# Porter Cable PSH1 Excells at spraying Lacquer



## richgreer

Thank you for the review. Whenever I think about spray guns I wonder how easy they are to clean up after use. Can you comment on that?


----------



## TLE

I've been spraying water based polyurethane cut to 1 water 2 varnish. It sprays beautifully and levels like magic. Clean-up is a thorough rinse of the parts under the hot water tap. My water is soft but I give it a little dry-off anyway.

Tim


----------



## pintodeluxe

Rich,
I have always found quart sprayers easier to clean than large airless units. The finish on this gun is chrome, so it wipes down easily with a rag dampened with lacquer thinner. Remove the front nozzel and soak it in a little lacquer thinner while you clean the rest of the gun. This is very important to keep the small atomization holes clear of lacquer. Squeeze the trigger as you remove the needle, and give it a wipedown. Remove the fluid control needle and wipe it down. Put 2 oz. lacquer thinner in the gun and spray it into a garbage can. Turn the gun upside down once in a while to clear the vent hole in the top of the cup. The manufacturer recommends a drop or two of mineral oil on the main needle to keep the trigger working smoothly. I have found that helpful too. All in all it takes 5 minutes. My dad is a contractor, and he is always interested how I get such a smooth finish. A brush just can't compare to a good sprayer.


----------



## richgreer

Thanx


----------



## grub32

Thanks the review…I have been wanting to upgrade from a harbor freight for a while…this seems like a reasonable option.
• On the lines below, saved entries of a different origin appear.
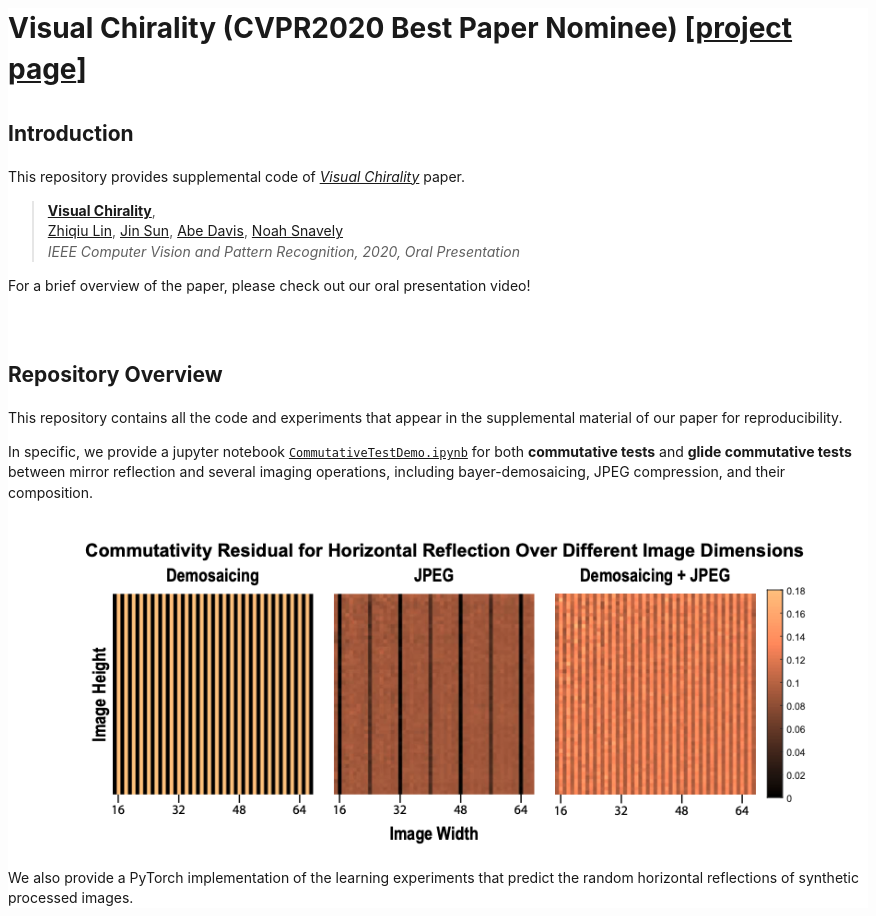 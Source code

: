 # Visual Chirality (CVPR2020 Best Paper Nominee) [[project page](http://bit.ly/visual-chirality)]

## Introduction
This repository provides supplemental code of [*Visual Chirality*](http://bit.ly/visual-chirality) paper.

> [**Visual Chirality**](http://bit.ly/visual-chirality),            
> [Zhiqiu Lin](https://linzhiqiu.github.io), [Jin Sun](http://www.cs.cornell.edu/~jinsun/), 
[Abe Davis](http://abedavis.com), [Noah Snavely](https://www.cs.cornell.edu/~snavely/)     
> *IEEE Computer Vision and Pattern Recognition, 2020, Oral Presentation* 

For a brief overview of the paper, please check out our oral presentation video!
<p align="center"><a target=_blank href="https://www.youtube.com/watch?v=gc5IvTozU9M&feature=youtu.be"><img src="http://img.youtube.com/vi/gc5IvTozU9M/0.jpg" width="50%" alt="" /></a></p>


## Repository Overview

This repository contains all the code and experiments that appear in the supplemental material of our paper for reproducibility.

In specific, we provide a jupyter notebook [`CommutativeTestDemo.ipynb`](CommutativeTestDemo.ipynb) for both **commutative tests** and **glide commutative tests** between mirror reflection and several imaging operations, including bayer-demosaicing, JPEG compression, and their composition.
<p align="center"><img src="images/example_test.png" width="90%" alt=""/></p>

We also provide a PyTorch implementation of the learning experiments that predict the random horizontal reflections of synthetic processed images.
What type of lacquer are you using?

Grub


----------



## pintodeluxe

Grub-
I use Miller pre-catatyzed lacquer thinned 20% with lacquer thinner. It works great and dries within 20 minutes.


----------



## BlairH

What kind of compressor are you using with this? I've always wanted to try a spray system but was worried I would have to upgrade my compressor which is only a 3 gallon Campbell Hausfeld.


----------



## pintodeluxe

Blair-
I use a 20 gallon two horse speedaire that I have had for 20 years, and it works great. Air usage varies by the tool - nail guns use very little air volume, sprayers and wrenches use modearte, and sandblasters use a lot of air. Your compressor may be okay for small projects, but you will have to wait for it to build pressure on large projects.


----------